Lastly, on small lending, this House is well aware that we are quite unique in the developed world in having so much of our banking service dominated by five huge players, all of them so like each other that few individuals or businesses ever bother to move their accounts, despite high levels of dissatisfaction. Everyone recognises that competition for these banks is one of the best ways to challenge what became a tainted culture and a lack of focus on the customer. But while new, big players may have a role, I want to argue for change to include a network of small players. This means community banks, specialist small business banks, crowd funders, peer-to-peer lenders and credit unions—in other words, to have real variety and choice capable of meeting much wider needs than our banks currently meet.
A lot of the enabling legislation is now in place, but to take it from a possibility and a theory to reality, recognition, action and support from our Government and our regulators are needed.

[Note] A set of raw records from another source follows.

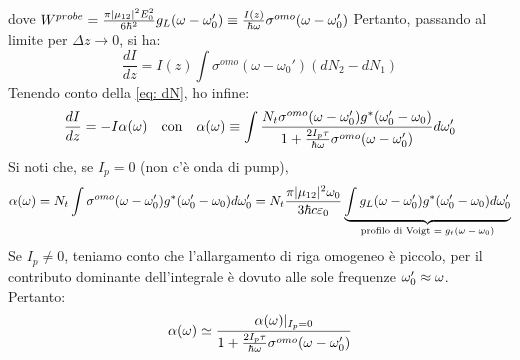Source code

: dove $W^{probe} = \frac{\pi |\*\mu_{12}|^2 E_0^2}{6 \hbar^2} g_L(\omega - \omega_0') \equiv \frac{I(z)}{\hbar \omega} \sigma^{omo}(\omega - \omega_0')$
Pertanto, passando al limite per $\Delta z \rightarrow 0$, si ha:
\begin{equation*}
\frac{dI}{dz} = I(z) \int \sigma^{omo}(\omega -\omega_0') (dN_2 - dN_1)
\end{equation*}
Tenendo conto della \eqref{eq: dN}, ho infine:
\begin{equation*}
\frac{dI}{dz} = -I \alpha(\omega) \quad \text{con} \quad \alpha(\omega) \equiv \int \frac{N_t \sigma^{omo}(\omega - \omega_0') g^*(\omega_0' - \omega_0)}{1 + \frac{2 I_p \tau}{\hbar \omega} \sigma^{omo}(\omega - \omega_0')} d\omega_0'
\end{equation*}
Si noti che, se $I_p = 0$ (non c'è onda di pump),
\begin{equation*}
\alpha(\w) = N_t \int \sigma^{omo}(\omega - \omega_0') g^*(\omega_0' - \omega_0) d\omega_0' = N_t \frac{\pi |\*\mu_{12}|^2 \omega_0}{3 \hbar c \varepsilon_0} \underbrace{\int g_L(\omega - \omega_0') g^*(\omega_0' - \omega_0) d\omega_0'}_\text{profilo di Voigt $= g_t(\omega - \omega_0)$}
\end{equation*}
Se $I_p \neq 0$, teniamo conto che l'allargamento di riga omogeneo è piccolo, per il contributo dominante dell'integrale è dovuto alle sole frequenze $\omega_0' \approx \omega$.\\
Pertanto:
\begin{equation*}
\alpha(\omega) \simeq \frac{\alpha(\omega)|_{I_p = 0}}{1 + \frac{2 I_p \tau}{\hbar \omega} \sigma^{omo}(\omega - \omega_0')}
\end{equation*}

It makes for a messier world but, I would argue, a more stable, capable and honest one. That is the argument that I would like to put to the Minister. Of course he must act on large projects and, with infrastructure, they would be a large part of his plate. Will he look at the small and the quick? We need economic growth now, not in 10 or 15 years’ time. It seems to me that we have many quick wins of which we are not taking advantage.

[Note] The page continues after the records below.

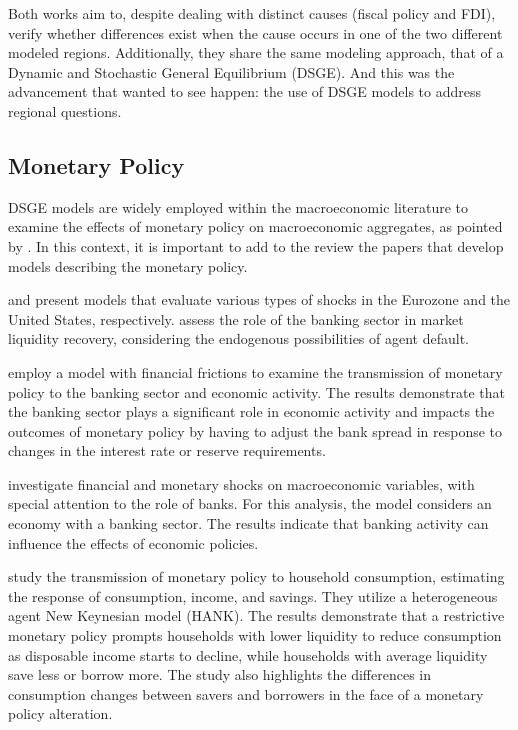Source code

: \documentclass[../thesis.tex]{subfiles}
\begin{document}
Both works aim to, despite dealing with distinct causes (fiscal policy and FDI), verify whether differences exist when the cause occurs in one of the two different modeled regions. Additionally, they share the same modeling approach, that of a Dynamic and Stochastic General Equilibrium (DSGE). And this was the advancement that \textcite{rickman_modern_2010} wanted to see happen: the use of DSGE models to address regional questions.

\subsection*{Monetary Policy}

DSGE models are widely employed within the macroeconomic literature to examine the effects of monetary policy on macroeconomic aggregates, as pointed by \textcite{gali_monetary_2015}. In this context, it is important to add to the review the papers that develop models describing the monetary policy.

\textcite{smets_estimated_2003} and \textcite{smets_shocks_2007} present models that evaluate various types of shocks in the Eurozone and the United States, respectively. \textcite{walque_financial_2010} assess the role of the banking sector in market liquidity recovery, considering the endogenous possibilities of agent default.

\textcite{vinhado_politica_2016} employ a model with financial frictions to examine the transmission of monetary policy to the banking sector and economic activity. The results demonstrate that the banking sector plays a significant role in economic activity and impacts the outcomes of monetary policy by having to adjust the bank spread in response to changes in the interest rate or reserve requirements.

\textcite{soltani_investigating_2021} investigate financial and monetary shocks on macroeconomic variables, with special attention to the role of banks. For this analysis, the model considers an economy with a banking sector. The results indicate that banking activity can influence the effects of economic policies.

\textcite{holm_transmission_2021} study the transmission of monetary policy to household consumption, estimating the response of consumption, income, and savings. They utilize a heterogeneous agent New Keynesian model (HANK). The results demonstrate that a restrictive monetary policy prompts households with lower liquidity to reduce consumption as disposable income starts to decline, while households with average liquidity save less or borrow more. The study also highlights the differences in consumption changes between savers and borrowers in the face of a monetary policy alteration.
\end{document}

My Lords, this has been a most fascinating debate, which has covered a wide range of issues and it is therefore a testing ground for the new Minister, whom of course I welcome to his place. I am sure that he will enjoy these debates, as we all do, while recognising that replying to a debate with nearly 30 contributions, all of which merit real thought and response, is challenging. This is not least because the Minister is also replying to the debate about the most fundamental issue before the country, which is the present state of the economy.
The Minister will have noted that from the beginning the noble Lord, Lord Skidelsky, from the Cross Benches, wasted no time in emphasising two things. We should not be deluded by false claims on infrastructure, or the way in which the Government are recovering the economy. Mention of HS2 and HS3, which are more than a decade, or certainly several years away, before any work on them is done, scarcely fits into the pattern of the urgency of our need for recovery in the economy. My noble friend Lord Barnett buttressed that position by identifying how little has been done in the specific area of infrastructure investment, on which he had challenged the Government.

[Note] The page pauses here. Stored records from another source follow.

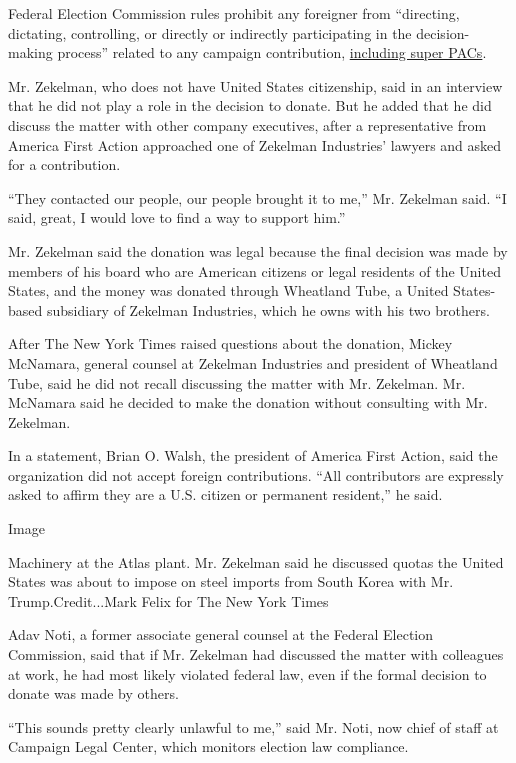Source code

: Federal Election Commission rules prohibit any foreigner from
``directing, dictating, controlling, or directly or indirectly
participating in the decision-making process'' related to any campaign
contribution,
\href{https://www.fec.gov/help-candidates-and-committees/taking-receipts-pac/contributions-to-super-pacs-and-hybrid-pacs/}{including
super PACs}.

Mr. Zekelman, who does not have United States citizenship, said in an
interview that he did not play a role in the decision to donate. But he
added that he did discuss the matter with other company executives,
after a representative from America First Action approached one of
Zekelman Industries' lawyers and asked for a contribution.

``They contacted our people, our people brought it to me,'' Mr. Zekelman
said. ``I said, great, I would love to find a way to support him.''

Mr. Zekelman said the donation was legal because the final decision was
made by members of his board who are American citizens or legal
residents of the United States, and the money was donated through
Wheatland Tube, a United States-based subsidiary of Zekelman Industries,
which he owns with his two brothers.

After The New York Times raised questions about the donation, Mickey
McNamara, general counsel at Zekelman Industries and president of
Wheatland Tube, said he did not recall discussing the matter with Mr.
Zekelman. Mr. McNamara said he decided to make the donation without
consulting with Mr. Zekelman.

In a statement, Brian O. Walsh, the president of America First Action,
said the organization did not accept foreign contributions. ``All
contributors are expressly asked to affirm they are a U.S. citizen or
permanent resident,'' he said.

Image

Machinery at the Atlas plant. Mr. Zekelman said he discussed quotas the
United States was about to impose on steel imports from South Korea with
Mr. Trump.Credit...Mark Felix for The New York Times

Adav Noti, a former associate general counsel at the Federal Election
Commission, said that if Mr. Zekelman had discussed the matter with
colleagues at work, he had most likely violated federal law, even if the
formal decision to donate was made by others.

``This sounds pretty clearly unlawful to me,'' said Mr. Noti, now chief
of staff at Campaign Legal Center, which monitors election law
compliance.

The Minister might have thought at that stage that at least we were on home ground in talking about infrastructure. The noble Lord, Lord Lamont, raised the very real and significant issue about regulation of the banking sector. The Minister will appreciate that behind these issues that we are discussing is the financial collapse a few years ago. This has thrust the financial sector into considerable turmoil. For the Government, it has presented a very real challenge in how we seek successfully to regulate the banks, so that nothing like the disaster of the past decade can occur again.
There were other issues in this debate that I hope the Minister will find time to address. In an interesting contribution from the business perspective, the noble Lord, Lord Wolfson, appeared to indicate that one of the best infrastructure projects in which we could get involved was building roads. Behind it he raised, as regards finance for the roads, the possibility of some system of road pricing. I have no doubt that the noble Lord, Lord Deighton, has already been warned about going where others have feared to tread in the past, but he would be wise not to be too enthusiastic about the concept of road pricing in anticipation of where the Government might go in due course.
The issue of quantitative easing came up. The noble Lord, Lord Forsyth, raised the matter first. He was supported from my Benches by my noble friend Lord Desai. Both of them were really asking what happens when quantitative easing ceases, and we seek to establish a more normal framework for our economy and currency. This is an interesting question, which I hope the noble Lord will recognise as germane and important to this debate.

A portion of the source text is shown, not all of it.